━━ SOURCE DATA ━━
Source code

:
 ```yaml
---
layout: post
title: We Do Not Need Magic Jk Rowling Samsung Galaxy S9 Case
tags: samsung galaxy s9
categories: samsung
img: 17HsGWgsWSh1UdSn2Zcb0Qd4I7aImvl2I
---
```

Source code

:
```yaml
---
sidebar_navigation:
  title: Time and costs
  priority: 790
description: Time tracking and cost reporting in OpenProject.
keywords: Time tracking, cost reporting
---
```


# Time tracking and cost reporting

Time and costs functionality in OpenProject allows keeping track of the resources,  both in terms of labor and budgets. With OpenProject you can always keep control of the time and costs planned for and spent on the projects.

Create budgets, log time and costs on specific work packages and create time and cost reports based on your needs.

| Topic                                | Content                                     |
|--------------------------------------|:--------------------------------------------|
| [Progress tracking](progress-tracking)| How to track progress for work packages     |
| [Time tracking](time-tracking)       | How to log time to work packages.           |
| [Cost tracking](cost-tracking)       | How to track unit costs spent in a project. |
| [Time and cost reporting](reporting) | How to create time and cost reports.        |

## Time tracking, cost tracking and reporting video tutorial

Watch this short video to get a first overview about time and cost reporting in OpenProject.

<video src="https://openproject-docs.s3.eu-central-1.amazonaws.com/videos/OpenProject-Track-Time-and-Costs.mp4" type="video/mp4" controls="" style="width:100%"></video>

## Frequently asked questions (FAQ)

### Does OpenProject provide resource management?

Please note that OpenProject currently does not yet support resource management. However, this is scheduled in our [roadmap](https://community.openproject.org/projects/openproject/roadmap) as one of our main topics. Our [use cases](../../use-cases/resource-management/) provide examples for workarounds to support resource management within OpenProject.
━━━
Taking the line that contains "a project. |" as the first, reproduce every line through the end of the entries exactly.

| [Cost tracking](cost-tracking)       | How to track unit costs spent in a project. |
| [Time and cost reporting](reporting) | How to create time and cost reports.        |

## Time tracking, cost tracking and reporting video tutorial

Watch this short video to get a first overview about time and cost reporting in OpenProject.

<video src="https://openproject-docs.s3.eu-central-1.amazonaws.com/videos/OpenProject-Track-Time-and-Costs.mp4" type="video/mp4" controls="" style="width:100%"></video>

## Frequently asked questions (FAQ)

### Does OpenProject provide resource management?

Please note that OpenProject currently does not yet support resource management. However, this is scheduled in our [roadmap](https://community.openproject.org/projects/openproject/roadmap) as one of our main topics. Our [use cases](../../use-cases/resource-management/) provide examples for workarounds to support resource management within OpenProject.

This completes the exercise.